送電ロスの低減に有効として期待される超電導ケーブル 出所:昭和電線ケーブルシステム

 実証は、昭和電線ケーブルシステムが中核になって開発した三相同軸型超電導ケーブルシステムを、BASFジャパンの戸塚工場(横浜市戸塚区)に導入。2020年11月〜2021年9月にわたる約1年間システムの稼働を検証した。

 実証で利用した三相同軸型超電導ケーブルシステムは、2017〜2018年度に開発したもので、低コストでコンパクトな点が特徴となっている。三相同軸型ケーブルでは誘導電界を遮断するための遮蔽層に使用する超電導線材の量を単心ケーブルの3分の1にできることから、トータルの超電導線材のコストを3分の2に削減できるという。また、三相同軸型とすることでケーブルが1本になるため、コンパクトで柔軟性のある構造を実現した。

開発した超電導ケーブル 出所:昭和電線ケーブルシステム

 通常の単芯ケーブルは三相交流の各相を独立して流すため、終端電極が6台必要になりる。これに対し、三相同軸型では同軸に電極を配列することにより2台で収まるため、コンパクトな形状を実現できたという。また、ケーブルの三相同軸化に伴い、中間接続についても既存技術を発展させた同軸接続構造を採用し、外径340mmのコンパクトな形状とた。この中間接続技術の確立により、線路の長距離化が可能になった。

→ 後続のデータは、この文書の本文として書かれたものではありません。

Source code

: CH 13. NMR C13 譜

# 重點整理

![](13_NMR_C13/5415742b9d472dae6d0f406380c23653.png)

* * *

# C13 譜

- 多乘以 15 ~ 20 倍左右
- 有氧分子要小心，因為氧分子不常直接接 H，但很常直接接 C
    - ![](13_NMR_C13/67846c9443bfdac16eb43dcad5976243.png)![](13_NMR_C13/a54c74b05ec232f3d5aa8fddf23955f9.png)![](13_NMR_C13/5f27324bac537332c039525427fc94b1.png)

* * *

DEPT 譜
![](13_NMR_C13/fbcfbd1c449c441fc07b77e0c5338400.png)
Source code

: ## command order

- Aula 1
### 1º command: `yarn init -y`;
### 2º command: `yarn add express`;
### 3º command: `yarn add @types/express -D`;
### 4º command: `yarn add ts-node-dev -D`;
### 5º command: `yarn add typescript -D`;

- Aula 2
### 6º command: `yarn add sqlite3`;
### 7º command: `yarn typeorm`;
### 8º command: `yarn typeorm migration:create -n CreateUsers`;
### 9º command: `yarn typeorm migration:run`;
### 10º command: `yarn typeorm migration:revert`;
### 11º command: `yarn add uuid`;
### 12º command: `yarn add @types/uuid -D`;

 こうしたケーブル関連のシステムに加え、冷却システムも新たに開発を行った。今回採用した「サブクール式冷却システム」はエア・ウォーターと昭和電線ケーブルシステムが共同開発したもので、密閉容器に蓄えた液体窒素を減圧することによって、液体が気体に変わる際の蒸発潜熱を利用してマイナス200℃まで冷却する仕組み。プラントで大量に保有している液体窒素を冷媒として利用し、減圧するために排気した窒素ガスは回収してプラントで利用するというコンセプトで設計した。